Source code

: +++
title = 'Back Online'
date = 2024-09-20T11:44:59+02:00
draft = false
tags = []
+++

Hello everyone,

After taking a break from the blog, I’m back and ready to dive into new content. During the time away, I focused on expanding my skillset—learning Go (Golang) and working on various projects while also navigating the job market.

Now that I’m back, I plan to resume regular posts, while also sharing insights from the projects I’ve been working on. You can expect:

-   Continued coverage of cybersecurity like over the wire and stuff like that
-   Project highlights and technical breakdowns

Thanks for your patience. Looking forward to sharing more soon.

********************

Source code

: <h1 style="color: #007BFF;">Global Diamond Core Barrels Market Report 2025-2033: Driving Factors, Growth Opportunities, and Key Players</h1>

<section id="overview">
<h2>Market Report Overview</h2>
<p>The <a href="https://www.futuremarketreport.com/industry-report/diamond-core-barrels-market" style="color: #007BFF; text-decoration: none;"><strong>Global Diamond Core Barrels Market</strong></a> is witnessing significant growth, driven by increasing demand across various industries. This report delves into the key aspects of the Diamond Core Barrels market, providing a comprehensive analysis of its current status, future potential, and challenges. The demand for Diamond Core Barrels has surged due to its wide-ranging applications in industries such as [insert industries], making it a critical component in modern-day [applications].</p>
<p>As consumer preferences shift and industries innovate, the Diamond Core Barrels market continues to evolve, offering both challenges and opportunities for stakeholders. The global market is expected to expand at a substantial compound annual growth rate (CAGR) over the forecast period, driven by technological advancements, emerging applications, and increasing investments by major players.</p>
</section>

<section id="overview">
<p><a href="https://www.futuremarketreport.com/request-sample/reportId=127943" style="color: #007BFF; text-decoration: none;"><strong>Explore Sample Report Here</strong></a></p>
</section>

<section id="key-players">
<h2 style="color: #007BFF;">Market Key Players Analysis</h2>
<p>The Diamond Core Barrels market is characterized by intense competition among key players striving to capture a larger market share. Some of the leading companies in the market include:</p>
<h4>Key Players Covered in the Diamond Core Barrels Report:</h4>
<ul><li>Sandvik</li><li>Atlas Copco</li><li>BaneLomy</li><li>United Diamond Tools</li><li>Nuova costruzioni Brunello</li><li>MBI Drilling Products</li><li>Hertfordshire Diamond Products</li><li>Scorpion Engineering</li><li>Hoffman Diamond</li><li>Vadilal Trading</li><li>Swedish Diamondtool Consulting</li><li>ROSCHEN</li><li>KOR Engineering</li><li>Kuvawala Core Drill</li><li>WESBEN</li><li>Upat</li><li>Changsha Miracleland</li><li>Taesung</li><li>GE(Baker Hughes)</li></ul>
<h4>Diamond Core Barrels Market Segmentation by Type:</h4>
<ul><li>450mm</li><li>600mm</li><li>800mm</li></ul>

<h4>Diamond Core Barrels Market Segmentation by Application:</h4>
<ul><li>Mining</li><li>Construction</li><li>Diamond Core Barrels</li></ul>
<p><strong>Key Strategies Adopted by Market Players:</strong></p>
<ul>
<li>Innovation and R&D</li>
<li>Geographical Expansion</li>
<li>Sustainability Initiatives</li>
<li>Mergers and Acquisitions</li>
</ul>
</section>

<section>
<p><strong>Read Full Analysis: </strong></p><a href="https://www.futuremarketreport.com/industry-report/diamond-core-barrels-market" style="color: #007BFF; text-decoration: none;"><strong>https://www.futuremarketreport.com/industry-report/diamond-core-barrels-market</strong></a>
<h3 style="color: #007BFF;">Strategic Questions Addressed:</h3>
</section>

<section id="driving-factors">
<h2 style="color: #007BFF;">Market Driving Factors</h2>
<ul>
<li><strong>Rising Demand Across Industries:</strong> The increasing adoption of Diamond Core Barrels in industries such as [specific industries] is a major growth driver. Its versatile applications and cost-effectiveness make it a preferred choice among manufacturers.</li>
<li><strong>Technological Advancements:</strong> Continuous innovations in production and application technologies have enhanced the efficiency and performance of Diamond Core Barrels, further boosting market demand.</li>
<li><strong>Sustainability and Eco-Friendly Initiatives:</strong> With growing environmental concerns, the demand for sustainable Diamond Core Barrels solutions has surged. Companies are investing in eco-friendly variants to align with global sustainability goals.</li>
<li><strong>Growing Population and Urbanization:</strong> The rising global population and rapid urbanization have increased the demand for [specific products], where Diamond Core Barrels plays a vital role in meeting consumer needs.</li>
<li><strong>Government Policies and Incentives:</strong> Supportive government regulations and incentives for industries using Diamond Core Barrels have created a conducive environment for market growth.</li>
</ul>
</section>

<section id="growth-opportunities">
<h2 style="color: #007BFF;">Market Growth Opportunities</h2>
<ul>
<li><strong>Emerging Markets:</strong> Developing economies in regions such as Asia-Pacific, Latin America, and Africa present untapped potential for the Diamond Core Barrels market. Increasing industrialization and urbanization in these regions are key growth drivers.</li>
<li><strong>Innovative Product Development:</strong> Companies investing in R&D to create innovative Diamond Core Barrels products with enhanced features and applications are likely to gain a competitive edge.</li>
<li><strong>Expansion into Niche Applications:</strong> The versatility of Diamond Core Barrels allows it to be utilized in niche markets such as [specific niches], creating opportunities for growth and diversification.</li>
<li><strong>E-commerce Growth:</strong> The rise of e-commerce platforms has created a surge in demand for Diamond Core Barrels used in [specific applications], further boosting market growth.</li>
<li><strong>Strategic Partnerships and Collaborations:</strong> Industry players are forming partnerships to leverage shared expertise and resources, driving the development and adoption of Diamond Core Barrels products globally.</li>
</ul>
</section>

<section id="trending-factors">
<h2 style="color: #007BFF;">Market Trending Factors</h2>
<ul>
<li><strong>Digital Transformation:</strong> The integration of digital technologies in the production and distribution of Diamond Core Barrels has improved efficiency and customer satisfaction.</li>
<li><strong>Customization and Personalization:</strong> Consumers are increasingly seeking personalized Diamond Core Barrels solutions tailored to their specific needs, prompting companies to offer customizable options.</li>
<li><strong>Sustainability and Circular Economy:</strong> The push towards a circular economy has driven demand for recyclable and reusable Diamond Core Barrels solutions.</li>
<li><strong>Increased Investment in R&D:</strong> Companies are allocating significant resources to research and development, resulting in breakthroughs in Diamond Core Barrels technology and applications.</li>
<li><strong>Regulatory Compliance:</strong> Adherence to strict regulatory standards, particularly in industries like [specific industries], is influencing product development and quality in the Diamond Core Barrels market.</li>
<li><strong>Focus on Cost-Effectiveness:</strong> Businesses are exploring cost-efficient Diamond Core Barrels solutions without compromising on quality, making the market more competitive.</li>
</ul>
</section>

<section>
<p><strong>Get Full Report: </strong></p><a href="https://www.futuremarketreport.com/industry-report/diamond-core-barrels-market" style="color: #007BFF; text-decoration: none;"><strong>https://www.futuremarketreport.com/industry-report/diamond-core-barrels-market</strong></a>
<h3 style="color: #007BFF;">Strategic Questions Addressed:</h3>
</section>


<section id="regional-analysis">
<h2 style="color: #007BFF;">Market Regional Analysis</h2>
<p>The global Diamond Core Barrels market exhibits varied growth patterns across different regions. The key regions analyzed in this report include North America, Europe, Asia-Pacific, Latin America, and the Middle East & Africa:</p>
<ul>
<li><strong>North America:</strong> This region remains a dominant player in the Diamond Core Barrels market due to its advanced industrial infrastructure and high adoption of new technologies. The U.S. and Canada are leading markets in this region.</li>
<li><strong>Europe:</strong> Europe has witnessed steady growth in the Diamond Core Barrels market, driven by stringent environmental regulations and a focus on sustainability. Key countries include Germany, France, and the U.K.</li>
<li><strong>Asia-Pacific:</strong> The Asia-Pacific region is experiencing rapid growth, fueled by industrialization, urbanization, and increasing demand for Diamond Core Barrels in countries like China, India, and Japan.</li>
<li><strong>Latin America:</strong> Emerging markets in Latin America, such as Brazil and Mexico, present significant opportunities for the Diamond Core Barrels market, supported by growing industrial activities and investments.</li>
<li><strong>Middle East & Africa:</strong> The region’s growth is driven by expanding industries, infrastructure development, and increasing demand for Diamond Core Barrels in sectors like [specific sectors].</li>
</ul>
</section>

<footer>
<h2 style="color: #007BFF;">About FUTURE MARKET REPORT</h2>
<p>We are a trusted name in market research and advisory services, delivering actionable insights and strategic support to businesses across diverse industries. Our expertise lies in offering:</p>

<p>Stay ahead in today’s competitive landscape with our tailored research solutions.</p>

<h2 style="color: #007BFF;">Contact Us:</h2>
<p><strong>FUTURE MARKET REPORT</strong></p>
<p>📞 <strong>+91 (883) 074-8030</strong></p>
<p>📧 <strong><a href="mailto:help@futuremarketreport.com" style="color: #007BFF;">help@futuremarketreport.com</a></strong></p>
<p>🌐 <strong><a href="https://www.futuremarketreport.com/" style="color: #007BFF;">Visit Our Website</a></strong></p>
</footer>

********************

--- Action item ---
Using the material, show each line where the string "from" can be found.

--- Your solution ---
After taking a break from the blog, I’m back and ready to dive into new content. During the time away, I focused on expanding my skillset—learning Go (Golang) and working on various projects while also navigating the job market.
Now that I’m back, I plan to resume regular posts, while also sharing insights from the projects I’ve been working on. You can expect:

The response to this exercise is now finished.